Addressing Patient's Privacy and Security Concerns

    We are all in agreement that patient data needs to be protected, 
for both information privacy and security purposes. However, healthcare 
delivery and coordination of care cannot be achieved without data 
shared in an interoperable manner across various systems. Thus, a 
careful balance must be made between the need to keep the data private 
and secure, while remaining shareable across various environments to 
help ensure that patient care is not impeded.
    The HIPAA Privacy and Security Rules govern how protected health 
information may be used and disclosed, as well as how it may be secured 
in terms of physical, technical, and administrative safeguards to 
ensure the confidentiality, integrity, and availability of information. 

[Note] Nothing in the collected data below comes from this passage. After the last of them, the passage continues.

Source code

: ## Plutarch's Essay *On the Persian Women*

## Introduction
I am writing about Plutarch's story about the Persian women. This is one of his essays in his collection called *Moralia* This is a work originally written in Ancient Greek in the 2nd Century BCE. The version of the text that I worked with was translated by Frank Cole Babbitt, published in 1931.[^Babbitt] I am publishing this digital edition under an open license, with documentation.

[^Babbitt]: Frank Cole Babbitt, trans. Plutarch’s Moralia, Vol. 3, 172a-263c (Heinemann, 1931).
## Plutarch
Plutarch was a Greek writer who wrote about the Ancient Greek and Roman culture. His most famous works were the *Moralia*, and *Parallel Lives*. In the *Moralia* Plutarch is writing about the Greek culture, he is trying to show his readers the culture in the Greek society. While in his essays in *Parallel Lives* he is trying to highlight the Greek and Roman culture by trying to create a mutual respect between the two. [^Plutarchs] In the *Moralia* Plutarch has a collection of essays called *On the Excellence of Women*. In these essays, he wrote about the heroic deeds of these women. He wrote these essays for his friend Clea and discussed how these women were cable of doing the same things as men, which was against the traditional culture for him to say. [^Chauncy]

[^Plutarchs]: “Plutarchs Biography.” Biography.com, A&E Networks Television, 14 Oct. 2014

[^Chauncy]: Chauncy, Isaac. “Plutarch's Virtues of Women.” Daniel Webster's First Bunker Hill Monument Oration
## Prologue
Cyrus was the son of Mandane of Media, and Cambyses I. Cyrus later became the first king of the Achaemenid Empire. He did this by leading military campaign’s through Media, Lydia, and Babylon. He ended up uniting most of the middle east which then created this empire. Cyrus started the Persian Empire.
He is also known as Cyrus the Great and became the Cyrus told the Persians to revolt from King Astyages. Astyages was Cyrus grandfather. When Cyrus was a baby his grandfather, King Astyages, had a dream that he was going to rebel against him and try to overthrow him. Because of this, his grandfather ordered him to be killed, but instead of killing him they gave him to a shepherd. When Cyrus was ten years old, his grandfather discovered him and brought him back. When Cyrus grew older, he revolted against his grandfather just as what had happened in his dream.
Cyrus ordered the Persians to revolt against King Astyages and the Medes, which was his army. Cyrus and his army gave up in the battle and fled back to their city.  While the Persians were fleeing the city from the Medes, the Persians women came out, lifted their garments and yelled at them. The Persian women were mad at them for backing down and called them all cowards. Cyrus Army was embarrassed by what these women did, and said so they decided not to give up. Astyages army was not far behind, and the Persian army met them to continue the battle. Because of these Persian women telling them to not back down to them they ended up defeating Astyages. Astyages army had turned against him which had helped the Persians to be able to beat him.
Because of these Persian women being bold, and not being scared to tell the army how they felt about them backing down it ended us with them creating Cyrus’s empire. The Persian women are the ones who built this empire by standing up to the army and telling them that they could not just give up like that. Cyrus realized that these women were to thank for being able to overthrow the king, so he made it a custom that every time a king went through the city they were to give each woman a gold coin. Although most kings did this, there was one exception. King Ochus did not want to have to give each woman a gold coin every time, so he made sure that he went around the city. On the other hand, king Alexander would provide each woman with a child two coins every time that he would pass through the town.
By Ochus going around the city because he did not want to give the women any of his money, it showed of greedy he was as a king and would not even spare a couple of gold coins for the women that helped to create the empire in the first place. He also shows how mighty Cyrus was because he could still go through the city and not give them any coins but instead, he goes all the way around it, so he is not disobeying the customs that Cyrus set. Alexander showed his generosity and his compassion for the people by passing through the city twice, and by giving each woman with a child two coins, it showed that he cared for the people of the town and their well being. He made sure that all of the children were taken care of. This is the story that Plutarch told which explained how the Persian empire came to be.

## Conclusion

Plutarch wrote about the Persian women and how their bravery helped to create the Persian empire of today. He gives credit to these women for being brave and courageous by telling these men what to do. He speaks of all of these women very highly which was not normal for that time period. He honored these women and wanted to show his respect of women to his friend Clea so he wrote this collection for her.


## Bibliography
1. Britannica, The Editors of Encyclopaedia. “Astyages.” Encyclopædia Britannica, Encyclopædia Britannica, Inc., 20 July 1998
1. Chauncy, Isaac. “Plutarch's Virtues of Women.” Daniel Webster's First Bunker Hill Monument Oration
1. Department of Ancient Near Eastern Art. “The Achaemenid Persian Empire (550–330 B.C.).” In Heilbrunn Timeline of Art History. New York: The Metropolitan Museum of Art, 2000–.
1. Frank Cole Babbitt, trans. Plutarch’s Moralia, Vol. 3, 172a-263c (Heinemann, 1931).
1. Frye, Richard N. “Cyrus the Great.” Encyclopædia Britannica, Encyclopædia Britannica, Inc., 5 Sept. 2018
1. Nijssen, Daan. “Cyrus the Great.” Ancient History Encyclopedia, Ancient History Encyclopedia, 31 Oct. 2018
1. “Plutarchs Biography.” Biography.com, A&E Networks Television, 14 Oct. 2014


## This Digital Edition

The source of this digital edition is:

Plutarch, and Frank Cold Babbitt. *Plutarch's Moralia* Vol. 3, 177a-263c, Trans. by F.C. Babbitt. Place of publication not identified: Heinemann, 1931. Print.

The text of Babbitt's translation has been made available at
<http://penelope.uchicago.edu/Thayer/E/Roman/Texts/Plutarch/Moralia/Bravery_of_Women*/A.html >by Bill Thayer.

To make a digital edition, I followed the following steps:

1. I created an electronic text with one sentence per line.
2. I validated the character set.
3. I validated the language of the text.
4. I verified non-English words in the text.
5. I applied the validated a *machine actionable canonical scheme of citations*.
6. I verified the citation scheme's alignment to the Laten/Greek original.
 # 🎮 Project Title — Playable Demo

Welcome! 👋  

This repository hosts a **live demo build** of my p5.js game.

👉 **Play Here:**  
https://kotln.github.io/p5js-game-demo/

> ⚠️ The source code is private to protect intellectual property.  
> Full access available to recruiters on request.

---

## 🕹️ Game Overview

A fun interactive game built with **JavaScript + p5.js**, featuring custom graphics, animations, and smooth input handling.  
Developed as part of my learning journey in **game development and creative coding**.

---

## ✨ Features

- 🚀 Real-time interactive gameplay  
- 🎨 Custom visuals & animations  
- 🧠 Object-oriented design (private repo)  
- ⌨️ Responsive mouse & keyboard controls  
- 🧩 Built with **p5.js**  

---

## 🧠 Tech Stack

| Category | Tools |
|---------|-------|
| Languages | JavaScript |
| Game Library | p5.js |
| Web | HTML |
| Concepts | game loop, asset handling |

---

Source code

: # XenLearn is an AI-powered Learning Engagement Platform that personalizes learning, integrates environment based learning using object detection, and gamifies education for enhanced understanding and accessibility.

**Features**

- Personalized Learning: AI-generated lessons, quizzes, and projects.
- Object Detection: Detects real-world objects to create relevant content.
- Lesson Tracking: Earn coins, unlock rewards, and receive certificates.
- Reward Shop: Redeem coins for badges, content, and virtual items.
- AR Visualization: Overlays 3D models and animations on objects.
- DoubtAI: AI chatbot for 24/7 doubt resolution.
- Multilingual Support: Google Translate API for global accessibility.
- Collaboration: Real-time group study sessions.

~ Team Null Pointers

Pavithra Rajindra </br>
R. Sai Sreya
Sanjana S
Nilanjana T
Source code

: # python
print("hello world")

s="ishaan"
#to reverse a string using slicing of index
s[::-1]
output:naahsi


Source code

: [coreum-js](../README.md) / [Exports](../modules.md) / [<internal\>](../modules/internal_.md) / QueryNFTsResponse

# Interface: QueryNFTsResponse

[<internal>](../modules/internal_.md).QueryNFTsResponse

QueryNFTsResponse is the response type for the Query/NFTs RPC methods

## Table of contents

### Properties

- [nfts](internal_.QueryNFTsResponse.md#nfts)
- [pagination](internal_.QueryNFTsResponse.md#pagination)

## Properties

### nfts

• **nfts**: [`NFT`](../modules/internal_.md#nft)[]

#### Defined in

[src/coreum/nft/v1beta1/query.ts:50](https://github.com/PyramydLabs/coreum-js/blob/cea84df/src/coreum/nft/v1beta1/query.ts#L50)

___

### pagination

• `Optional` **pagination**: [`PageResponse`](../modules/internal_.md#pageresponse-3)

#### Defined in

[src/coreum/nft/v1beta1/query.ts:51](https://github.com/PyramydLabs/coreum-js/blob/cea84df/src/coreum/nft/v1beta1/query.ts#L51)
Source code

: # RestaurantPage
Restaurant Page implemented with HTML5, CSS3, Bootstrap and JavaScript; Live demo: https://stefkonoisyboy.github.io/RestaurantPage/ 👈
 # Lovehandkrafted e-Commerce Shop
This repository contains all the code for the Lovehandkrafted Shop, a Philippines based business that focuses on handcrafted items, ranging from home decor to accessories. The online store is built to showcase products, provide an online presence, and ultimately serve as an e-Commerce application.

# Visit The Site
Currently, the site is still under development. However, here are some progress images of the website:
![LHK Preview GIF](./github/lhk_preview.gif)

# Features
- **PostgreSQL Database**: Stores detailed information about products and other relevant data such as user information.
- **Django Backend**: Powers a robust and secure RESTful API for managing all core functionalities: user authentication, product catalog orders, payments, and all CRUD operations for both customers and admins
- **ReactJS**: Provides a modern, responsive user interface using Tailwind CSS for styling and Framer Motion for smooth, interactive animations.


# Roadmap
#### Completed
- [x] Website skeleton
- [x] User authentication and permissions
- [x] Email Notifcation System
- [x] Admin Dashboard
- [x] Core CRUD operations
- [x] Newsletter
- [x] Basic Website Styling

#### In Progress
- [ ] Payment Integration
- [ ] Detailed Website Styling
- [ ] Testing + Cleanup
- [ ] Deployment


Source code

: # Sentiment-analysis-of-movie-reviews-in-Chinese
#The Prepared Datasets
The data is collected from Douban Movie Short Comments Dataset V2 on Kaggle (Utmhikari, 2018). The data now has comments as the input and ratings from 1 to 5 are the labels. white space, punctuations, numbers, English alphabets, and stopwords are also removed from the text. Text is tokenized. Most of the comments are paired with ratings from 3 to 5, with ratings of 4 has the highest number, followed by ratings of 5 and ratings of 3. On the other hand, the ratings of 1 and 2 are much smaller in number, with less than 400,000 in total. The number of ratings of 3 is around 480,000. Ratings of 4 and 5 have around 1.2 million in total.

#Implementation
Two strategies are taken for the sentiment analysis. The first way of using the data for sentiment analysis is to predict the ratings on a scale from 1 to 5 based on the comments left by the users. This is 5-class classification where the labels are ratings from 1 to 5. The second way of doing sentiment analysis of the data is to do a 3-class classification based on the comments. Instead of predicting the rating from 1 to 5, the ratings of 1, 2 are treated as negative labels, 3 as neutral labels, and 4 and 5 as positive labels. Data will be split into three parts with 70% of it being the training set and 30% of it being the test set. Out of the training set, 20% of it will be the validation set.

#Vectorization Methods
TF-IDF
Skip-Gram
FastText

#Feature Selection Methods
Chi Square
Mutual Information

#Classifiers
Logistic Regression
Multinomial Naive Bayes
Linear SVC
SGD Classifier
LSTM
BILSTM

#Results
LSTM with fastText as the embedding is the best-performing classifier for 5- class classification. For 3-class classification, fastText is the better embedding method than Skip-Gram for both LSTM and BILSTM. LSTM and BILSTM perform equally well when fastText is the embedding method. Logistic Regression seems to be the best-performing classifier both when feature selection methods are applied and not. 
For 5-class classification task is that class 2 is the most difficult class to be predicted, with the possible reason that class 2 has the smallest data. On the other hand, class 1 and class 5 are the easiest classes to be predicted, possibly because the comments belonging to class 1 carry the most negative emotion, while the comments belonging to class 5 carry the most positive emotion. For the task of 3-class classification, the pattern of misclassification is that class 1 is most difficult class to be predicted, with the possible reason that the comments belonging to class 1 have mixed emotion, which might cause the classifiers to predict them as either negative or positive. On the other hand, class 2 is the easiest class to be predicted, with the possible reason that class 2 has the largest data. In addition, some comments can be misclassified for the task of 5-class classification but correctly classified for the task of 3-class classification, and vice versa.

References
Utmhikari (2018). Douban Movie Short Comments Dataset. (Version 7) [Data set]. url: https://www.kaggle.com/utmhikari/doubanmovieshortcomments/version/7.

Good cybersecurity practices help to ensure that data will indeed be 
kept confidential, have integrity, and be available on demand.
    Cybersecurity, a key responsibility to data stewardship, is a 
necessary predicate to data privacy, access, and usage. These elements 
cannot exist were it not for cybersecurity, especially within an 
electronic environment. Additionally, data should be protected, not 
just to preserve data privacy, but also to protect the patient and 
preserve patient safety. Recognizing the value of such data, we need to 
have robust cybersecurity practices (and policies) in order to ensure 
interoperability of healthcare data as well. People, processes, and 
technology must work in tandem with each other.
    HIMSS has long believed that maturing and advancing the state-of-
the-art for security and information privacy across the global health 
sector should be supported to: (1) protect the confidentiality, 
integrity, and availability of patient data and other sensitive 
information and assets of stakeholders, (2) ensure the continued and 
effective delivery of patient care and coordination of care, (3) 
protect patient safety and privacy, and (4) further the delivery of 
safe, secure, and effective technology-enabled care-delivery across 
disparate health systems.
    I would like to thank Chairwoman Lee and Ranking Member Banks for 
this opportunity to testify today, and all members of the Subcommittee 
for prioritizing such a critical issue. The VA has no greater priority 
than ensuring that our veterans receive the best possible care, and 
this cannot be done without ensuring the safety and security of their 
personal data and health information.